On the probability distribution of GNSS carrier phase observations

Abstract

When processing observational data from global navigation satellite systems (GNSS), the carrier phase measurements are generally assumed to follow a normal distribution. Although full knowledge of the probability distribution of the observables is not required for parameter estimation, for example when using the least-squares method, the distributional properties of GNSS observations play a key role in quality control procedures, such as outlier and cycle-slip detection, in ambiguity resolution, as well as in the reliability assessment of estimation results. In addition, when applying GNSS positioning under critical observation conditions with respect to multipath and atmospheric effects, the validity of the normal distribution assumption of GNSS observables certainly comes into doubt.

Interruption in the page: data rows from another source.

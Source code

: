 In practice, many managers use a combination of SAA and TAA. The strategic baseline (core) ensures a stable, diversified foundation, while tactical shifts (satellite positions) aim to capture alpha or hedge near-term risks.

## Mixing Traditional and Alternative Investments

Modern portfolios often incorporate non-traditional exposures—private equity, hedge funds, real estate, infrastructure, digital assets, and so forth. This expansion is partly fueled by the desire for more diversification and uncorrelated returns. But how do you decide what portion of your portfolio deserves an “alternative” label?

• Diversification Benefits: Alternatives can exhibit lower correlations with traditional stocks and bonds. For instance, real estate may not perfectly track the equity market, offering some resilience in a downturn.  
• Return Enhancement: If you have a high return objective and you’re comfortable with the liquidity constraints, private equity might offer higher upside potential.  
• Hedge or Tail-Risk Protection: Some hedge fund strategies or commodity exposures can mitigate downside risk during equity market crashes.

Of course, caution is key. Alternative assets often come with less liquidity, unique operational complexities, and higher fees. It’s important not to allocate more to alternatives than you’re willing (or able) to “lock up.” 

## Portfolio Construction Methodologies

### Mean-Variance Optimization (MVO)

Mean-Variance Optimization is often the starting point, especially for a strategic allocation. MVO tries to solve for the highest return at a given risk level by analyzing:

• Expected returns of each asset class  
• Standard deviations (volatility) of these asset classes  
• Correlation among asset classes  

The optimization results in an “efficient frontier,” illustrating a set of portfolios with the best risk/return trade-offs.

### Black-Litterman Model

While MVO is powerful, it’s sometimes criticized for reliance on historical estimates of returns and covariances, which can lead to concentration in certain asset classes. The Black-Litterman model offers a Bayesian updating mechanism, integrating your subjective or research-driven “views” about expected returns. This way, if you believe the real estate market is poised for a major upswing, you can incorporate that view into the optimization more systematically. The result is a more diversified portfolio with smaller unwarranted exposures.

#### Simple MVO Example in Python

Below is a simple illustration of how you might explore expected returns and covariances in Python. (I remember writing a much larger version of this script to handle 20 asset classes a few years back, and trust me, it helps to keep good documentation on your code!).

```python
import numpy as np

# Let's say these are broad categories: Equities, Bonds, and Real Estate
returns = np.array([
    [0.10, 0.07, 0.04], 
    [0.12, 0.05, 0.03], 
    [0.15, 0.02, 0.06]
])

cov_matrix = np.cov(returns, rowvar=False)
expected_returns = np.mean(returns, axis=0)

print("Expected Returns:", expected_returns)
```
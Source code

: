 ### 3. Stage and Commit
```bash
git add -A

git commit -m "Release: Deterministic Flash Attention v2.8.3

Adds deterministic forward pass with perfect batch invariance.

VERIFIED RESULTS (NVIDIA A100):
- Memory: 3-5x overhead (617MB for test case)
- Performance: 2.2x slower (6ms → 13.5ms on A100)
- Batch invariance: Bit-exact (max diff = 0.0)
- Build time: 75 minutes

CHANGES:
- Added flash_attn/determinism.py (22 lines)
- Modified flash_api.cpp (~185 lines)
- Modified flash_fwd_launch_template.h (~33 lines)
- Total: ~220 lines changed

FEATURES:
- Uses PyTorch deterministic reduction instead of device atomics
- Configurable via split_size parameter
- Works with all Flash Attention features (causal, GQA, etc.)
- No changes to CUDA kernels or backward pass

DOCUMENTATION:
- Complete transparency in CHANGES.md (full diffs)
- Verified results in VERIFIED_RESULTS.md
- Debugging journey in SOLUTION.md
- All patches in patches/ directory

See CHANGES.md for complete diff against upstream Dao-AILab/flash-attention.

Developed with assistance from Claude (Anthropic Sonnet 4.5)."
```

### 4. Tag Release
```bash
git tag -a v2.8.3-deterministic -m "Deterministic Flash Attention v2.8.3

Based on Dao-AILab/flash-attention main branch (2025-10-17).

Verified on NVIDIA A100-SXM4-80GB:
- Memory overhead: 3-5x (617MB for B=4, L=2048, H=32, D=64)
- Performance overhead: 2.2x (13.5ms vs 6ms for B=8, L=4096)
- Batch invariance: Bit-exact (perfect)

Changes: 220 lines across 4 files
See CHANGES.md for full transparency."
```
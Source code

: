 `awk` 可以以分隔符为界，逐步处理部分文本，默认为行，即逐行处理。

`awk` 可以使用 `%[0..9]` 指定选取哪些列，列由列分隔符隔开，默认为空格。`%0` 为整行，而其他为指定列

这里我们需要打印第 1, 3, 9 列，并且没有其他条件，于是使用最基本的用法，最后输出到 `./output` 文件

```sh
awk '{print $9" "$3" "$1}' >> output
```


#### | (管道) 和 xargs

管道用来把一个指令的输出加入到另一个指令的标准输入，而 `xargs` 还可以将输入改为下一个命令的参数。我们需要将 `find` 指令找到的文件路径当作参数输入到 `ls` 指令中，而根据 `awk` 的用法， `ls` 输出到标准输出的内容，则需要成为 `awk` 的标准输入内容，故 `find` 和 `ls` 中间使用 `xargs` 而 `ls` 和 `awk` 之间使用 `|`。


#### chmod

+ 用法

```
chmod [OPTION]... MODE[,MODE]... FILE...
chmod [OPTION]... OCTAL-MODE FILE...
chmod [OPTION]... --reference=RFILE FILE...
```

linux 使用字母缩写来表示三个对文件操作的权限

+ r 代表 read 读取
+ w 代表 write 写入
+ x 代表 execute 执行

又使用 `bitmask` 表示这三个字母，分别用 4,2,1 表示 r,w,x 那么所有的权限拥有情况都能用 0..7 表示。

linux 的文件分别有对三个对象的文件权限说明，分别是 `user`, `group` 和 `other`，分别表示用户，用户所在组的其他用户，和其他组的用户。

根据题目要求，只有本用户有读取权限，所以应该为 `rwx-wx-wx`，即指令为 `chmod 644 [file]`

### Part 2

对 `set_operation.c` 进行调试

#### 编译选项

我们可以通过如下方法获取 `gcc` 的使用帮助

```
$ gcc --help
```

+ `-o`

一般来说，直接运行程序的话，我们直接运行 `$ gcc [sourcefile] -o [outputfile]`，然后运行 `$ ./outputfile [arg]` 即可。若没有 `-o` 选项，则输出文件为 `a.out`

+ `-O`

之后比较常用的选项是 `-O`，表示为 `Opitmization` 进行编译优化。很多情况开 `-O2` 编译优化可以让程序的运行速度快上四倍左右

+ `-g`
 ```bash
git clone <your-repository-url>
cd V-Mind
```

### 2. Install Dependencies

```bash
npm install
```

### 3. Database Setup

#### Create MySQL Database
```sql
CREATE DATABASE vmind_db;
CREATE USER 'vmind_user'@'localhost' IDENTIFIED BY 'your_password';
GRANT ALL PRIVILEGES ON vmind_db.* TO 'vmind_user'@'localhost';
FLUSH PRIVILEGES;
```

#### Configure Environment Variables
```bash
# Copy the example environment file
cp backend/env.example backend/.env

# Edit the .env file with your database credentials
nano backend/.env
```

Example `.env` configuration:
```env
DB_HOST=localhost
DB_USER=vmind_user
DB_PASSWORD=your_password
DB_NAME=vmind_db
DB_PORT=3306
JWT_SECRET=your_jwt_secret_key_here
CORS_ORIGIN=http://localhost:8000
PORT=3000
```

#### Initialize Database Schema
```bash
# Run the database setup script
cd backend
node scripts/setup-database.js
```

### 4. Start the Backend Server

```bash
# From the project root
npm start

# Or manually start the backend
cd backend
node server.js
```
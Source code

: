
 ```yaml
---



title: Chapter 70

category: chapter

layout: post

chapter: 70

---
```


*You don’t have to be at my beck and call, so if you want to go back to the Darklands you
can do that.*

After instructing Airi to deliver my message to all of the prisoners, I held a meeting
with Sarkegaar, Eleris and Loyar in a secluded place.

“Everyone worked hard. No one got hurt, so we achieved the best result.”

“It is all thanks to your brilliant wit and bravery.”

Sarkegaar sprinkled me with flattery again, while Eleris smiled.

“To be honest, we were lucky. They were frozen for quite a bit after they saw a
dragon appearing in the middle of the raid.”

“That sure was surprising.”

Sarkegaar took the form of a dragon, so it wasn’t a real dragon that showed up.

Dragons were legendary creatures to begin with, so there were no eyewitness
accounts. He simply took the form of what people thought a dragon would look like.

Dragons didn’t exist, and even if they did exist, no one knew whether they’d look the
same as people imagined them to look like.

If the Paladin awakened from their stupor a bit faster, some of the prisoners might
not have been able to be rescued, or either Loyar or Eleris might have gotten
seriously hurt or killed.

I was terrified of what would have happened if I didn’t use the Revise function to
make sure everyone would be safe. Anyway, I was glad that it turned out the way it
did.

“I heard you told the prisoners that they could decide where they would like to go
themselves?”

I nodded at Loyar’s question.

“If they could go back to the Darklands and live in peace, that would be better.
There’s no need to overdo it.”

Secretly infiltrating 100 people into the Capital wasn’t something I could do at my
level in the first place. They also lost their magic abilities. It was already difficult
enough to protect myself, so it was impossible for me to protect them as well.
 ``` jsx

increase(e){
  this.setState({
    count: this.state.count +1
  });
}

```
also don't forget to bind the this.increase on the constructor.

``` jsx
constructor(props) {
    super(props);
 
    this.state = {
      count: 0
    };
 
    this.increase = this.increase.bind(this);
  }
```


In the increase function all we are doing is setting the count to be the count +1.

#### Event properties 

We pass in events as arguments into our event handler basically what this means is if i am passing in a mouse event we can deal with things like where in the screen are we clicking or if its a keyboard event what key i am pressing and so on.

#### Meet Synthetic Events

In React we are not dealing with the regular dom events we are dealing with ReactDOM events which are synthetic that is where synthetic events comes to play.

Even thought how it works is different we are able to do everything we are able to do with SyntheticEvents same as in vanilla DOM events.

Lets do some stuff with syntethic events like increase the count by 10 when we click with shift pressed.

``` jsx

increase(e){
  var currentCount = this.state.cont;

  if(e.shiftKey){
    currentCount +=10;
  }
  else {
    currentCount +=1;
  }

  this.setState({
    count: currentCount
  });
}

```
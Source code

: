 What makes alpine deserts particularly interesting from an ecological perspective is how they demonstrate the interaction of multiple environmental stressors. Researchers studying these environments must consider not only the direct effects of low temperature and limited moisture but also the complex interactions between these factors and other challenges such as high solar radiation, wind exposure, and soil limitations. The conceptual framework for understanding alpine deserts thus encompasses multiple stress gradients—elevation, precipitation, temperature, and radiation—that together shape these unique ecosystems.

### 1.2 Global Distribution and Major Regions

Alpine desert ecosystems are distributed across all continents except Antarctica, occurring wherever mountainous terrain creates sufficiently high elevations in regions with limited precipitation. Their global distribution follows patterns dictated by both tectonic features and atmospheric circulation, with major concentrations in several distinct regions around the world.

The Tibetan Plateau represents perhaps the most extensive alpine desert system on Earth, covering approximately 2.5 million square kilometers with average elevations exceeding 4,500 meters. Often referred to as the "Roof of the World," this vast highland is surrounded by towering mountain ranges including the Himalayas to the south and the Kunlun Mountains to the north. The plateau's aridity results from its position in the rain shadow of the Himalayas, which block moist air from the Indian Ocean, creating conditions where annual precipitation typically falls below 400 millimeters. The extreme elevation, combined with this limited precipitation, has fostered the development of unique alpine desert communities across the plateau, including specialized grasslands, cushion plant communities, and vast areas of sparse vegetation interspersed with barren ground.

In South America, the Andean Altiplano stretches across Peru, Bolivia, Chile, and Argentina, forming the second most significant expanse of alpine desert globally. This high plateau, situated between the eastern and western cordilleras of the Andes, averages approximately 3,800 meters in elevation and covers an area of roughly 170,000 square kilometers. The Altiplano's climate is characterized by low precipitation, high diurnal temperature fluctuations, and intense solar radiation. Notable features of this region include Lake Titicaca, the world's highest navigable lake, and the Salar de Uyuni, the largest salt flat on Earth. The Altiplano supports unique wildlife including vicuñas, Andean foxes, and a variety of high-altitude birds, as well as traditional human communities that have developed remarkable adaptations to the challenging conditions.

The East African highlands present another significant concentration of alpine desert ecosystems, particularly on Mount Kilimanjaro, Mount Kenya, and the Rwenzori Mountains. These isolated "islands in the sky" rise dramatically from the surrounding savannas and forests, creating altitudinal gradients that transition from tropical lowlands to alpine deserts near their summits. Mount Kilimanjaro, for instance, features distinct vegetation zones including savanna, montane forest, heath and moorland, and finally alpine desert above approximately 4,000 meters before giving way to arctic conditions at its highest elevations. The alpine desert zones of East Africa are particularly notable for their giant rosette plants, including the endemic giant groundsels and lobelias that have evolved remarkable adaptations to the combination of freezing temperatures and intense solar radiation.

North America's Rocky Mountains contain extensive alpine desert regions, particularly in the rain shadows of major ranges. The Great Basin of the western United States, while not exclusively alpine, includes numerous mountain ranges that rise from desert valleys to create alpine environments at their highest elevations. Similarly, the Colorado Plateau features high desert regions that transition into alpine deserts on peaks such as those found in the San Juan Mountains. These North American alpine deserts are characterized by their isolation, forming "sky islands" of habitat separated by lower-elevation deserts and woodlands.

This paper illustrates the discrepancies between the normal distribution assumption and reality, based on a large and representative data set of GPS phase measurements covering a range of factors, including multipath impact, baseline length, and atmospheric conditions. The statistical inferences are made using the first through fourth sample moments, hypothesis tests, and graphical tools such as histograms and quantile---quantile plots. The results show clearly that multipath effects, in particular the near-field component, produce the dominant influence on the distributional characteristics of GNSS observables. Additionally, using surface meteorological data, considerable correlations between distributional deviations from normality on the one hand and atmospheric relative humidity on the other are detected.